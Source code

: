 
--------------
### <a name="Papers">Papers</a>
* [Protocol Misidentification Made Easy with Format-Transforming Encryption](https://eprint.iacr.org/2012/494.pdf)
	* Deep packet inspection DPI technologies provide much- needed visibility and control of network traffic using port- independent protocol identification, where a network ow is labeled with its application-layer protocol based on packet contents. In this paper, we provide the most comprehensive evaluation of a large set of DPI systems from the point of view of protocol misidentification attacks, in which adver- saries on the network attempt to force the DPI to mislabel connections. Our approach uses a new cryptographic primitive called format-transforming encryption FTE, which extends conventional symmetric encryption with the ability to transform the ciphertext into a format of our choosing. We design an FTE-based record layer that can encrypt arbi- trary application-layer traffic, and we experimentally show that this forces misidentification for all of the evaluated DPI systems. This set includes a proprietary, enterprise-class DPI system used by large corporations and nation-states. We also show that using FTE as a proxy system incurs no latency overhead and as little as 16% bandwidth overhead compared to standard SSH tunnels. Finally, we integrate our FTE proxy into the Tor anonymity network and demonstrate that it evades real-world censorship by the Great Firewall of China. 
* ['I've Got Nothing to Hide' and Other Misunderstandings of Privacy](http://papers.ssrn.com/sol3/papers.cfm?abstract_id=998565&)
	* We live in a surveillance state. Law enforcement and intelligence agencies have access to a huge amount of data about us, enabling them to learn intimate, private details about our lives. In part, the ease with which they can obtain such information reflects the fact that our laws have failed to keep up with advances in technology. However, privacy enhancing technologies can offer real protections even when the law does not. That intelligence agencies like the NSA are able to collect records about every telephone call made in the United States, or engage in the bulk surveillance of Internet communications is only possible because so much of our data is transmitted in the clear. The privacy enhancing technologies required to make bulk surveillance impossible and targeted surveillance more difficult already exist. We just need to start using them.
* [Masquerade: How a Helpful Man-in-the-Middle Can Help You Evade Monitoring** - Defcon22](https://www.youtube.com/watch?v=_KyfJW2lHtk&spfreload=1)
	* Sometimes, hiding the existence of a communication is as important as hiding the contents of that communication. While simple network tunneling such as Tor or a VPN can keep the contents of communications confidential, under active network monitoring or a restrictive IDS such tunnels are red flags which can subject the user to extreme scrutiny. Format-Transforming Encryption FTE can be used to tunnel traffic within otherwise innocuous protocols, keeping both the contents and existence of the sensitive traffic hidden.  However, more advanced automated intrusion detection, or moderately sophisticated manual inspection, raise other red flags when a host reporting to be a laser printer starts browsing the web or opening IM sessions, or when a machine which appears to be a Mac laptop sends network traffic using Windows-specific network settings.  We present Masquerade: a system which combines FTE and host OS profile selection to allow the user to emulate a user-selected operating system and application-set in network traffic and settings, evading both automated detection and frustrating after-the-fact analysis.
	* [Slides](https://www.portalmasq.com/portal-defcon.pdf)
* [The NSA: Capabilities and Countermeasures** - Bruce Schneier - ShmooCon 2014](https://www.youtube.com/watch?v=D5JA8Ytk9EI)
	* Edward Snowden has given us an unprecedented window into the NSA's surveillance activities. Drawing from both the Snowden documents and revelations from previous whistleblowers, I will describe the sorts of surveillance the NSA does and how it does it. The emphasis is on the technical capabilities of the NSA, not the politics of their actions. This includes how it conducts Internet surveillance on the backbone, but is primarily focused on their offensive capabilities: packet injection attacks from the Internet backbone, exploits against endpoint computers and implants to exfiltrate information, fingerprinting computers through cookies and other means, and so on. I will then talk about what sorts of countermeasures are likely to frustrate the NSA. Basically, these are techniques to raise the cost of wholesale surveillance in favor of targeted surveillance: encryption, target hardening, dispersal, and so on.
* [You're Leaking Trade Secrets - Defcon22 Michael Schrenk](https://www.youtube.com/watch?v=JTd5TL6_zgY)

> Work instruction
Where the string "https" occurs in the data, return the whole line.

> Written response
* [Protocol Misidentification Made Easy with Format-Transforming Encryption](https://eprint.iacr.org/2012/494.pdf)
* [Masquerade: How a Helpful Man-in-the-Middle Can Help You Evade Monitoring** - Defcon22](https://www.youtube.com/watch?v=_KyfJW2lHtk&spfreload=1)
	* [Slides](https://www.portalmasq.com/portal-defcon.pdf)
* [The NSA: Capabilities and Countermeasures** - Bruce Schneier - ShmooCon 2014](https://www.youtube.com/watch?v=D5JA8Ytk9EI)
* [You're Leaking Trade Secrets - Defcon22 Michael Schrenk](https://www.youtube.com/watch?v=JTd5TL6_zgY)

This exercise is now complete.